The expected output is a verbatim reprint of the lines from the beginning of the data that follows through the line that contains "- ✅ Utility".

━━━

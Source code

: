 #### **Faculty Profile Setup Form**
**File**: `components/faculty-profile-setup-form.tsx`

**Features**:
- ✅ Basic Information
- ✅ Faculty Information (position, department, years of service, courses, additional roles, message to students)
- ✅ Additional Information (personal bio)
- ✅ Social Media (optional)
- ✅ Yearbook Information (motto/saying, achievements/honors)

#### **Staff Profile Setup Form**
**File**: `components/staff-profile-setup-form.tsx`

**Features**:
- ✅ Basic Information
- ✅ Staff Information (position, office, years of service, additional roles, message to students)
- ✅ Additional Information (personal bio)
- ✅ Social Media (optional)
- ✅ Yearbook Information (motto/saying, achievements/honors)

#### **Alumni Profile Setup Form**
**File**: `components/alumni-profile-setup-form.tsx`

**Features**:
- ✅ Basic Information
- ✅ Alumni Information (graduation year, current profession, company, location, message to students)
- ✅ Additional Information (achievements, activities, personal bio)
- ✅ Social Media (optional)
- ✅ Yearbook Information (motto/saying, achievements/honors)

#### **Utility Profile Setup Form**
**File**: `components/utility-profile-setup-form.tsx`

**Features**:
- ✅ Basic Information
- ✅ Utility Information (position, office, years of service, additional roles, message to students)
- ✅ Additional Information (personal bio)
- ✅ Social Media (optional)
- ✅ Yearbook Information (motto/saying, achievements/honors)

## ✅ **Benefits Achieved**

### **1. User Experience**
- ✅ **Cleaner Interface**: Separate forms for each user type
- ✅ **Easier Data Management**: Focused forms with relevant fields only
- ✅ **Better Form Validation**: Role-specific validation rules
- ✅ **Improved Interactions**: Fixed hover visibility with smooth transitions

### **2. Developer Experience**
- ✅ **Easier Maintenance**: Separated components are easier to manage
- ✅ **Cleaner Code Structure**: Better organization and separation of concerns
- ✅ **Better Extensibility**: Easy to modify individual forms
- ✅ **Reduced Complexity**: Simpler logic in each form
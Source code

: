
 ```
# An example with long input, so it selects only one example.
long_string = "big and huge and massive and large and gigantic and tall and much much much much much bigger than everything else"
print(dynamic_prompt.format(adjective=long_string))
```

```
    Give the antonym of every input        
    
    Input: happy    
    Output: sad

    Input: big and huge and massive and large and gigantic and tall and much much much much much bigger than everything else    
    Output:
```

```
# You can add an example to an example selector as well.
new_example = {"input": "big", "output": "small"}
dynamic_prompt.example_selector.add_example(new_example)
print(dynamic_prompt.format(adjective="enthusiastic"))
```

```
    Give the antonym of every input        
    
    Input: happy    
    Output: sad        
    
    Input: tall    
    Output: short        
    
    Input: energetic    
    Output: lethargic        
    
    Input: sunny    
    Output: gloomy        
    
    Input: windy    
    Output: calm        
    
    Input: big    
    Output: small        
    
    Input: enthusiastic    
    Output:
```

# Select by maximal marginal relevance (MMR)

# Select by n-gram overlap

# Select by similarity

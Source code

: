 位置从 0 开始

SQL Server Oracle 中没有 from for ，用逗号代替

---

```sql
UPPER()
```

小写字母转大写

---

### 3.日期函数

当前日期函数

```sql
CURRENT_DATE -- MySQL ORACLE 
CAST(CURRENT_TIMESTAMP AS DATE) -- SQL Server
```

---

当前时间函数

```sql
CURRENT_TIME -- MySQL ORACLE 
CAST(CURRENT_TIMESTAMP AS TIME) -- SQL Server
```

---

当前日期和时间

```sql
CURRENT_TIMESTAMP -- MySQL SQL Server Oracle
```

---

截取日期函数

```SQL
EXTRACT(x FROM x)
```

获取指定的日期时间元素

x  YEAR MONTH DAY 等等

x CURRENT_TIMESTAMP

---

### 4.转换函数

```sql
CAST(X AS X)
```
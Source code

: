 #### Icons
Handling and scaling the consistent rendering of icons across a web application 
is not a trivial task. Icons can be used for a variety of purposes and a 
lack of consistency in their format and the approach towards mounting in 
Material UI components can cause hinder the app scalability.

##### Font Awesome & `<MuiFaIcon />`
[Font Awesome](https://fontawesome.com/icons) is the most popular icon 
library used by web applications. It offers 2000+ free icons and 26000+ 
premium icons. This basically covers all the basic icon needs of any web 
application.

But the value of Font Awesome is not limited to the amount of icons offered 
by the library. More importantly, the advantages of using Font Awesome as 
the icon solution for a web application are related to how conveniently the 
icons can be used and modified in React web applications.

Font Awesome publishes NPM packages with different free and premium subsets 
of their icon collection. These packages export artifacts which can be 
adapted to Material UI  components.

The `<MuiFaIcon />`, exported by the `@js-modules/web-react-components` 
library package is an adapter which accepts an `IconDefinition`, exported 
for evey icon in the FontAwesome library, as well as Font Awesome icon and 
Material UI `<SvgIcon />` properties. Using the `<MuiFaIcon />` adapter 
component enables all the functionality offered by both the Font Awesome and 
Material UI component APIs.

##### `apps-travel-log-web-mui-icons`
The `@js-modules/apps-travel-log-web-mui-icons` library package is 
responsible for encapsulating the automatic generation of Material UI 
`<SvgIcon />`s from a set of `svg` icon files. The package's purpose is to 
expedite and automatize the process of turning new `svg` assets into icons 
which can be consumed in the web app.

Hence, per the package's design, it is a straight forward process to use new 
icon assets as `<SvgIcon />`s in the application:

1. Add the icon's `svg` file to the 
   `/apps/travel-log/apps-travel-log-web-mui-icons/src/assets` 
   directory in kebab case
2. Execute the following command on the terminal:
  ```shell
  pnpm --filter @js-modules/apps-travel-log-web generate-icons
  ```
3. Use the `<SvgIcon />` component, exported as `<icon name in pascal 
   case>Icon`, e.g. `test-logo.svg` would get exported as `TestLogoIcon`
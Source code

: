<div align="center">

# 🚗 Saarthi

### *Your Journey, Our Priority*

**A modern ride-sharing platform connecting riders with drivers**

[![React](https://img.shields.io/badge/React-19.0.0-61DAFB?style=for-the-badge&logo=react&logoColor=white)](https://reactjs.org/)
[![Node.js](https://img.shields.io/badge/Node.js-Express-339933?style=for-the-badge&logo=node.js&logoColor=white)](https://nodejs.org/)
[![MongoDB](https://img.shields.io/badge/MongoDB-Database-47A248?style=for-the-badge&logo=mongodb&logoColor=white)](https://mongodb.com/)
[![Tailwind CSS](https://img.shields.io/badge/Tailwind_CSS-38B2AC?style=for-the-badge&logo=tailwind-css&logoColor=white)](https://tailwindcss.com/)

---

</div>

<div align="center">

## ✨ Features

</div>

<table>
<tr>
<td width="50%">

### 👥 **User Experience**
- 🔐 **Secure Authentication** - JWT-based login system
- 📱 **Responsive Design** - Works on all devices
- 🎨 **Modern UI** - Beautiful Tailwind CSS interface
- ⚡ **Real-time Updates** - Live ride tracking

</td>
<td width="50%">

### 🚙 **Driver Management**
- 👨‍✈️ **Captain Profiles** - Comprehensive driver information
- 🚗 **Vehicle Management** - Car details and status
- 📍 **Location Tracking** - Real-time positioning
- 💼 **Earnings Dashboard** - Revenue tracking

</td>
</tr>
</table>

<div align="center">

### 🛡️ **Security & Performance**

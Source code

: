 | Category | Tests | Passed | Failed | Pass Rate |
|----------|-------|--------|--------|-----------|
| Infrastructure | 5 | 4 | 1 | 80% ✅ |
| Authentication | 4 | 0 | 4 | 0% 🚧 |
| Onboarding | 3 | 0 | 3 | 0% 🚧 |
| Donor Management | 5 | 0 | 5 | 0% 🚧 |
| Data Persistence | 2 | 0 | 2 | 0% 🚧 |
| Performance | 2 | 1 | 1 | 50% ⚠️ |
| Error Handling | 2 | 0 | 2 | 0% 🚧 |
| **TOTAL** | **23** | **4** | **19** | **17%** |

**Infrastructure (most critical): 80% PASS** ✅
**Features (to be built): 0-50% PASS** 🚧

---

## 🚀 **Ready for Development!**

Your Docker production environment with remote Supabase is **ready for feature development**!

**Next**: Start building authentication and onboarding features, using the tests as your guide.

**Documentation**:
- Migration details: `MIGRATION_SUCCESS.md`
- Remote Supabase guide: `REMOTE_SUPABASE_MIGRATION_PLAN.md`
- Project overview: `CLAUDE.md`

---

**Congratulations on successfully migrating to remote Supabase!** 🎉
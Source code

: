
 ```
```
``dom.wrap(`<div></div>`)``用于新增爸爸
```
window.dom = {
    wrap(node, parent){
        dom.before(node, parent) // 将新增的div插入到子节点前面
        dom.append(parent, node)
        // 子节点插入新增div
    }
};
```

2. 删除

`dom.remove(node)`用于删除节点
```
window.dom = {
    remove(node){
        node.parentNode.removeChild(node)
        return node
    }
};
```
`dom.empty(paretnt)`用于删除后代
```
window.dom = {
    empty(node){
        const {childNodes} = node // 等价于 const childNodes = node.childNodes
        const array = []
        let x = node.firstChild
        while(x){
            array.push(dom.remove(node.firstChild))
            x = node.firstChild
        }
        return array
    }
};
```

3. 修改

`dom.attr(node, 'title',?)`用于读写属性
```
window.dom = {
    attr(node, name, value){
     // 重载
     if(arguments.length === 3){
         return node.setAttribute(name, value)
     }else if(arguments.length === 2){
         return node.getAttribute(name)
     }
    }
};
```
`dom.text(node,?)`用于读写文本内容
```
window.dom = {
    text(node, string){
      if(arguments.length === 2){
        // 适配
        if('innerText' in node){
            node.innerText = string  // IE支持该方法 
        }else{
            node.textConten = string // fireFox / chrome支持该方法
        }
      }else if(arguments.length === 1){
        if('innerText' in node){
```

━━━

> Result of the task:
Source code

: #### **Faculty Profile Setup Form**
**File**: `components/faculty-profile-setup-form.tsx`

**Features**:
- ✅ Basic Information
- ✅ Faculty Information (position, department, years of service, courses, additional roles, message to students)
- ✅ Additional Information (personal bio)
- ✅ Social Media (optional)
- ✅ Yearbook Information (motto/saying, achievements/honors)

#### **Staff Profile Setup Form**
**File**: `components/staff-profile-setup-form.tsx`

**Features**:
- ✅ Basic Information
- ✅ Staff Information (position, office, years of service, additional roles, message to students)
- ✅ Additional Information (personal bio)
- ✅ Social Media (optional)
- ✅ Yearbook Information (motto/saying, achievements/honors)

#### **Alumni Profile Setup Form**
**File**: `components/alumni-profile-setup-form.tsx`

**Features**:
- ✅ Basic Information
- ✅ Alumni Information (graduation year, current profession, company, location, message to students)
- ✅ Additional Information (achievements, activities, personal bio)
- ✅ Social Media (optional)
- ✅ Yearbook Information (motto/saying, achievements/honors)

#### **Utility Profile Setup Form**
**File**: `components/utility-profile-setup-form.tsx`

**Features**:
- ✅ Basic Information
- ✅ Utility Information (position, office, years of service, additional roles, message to students)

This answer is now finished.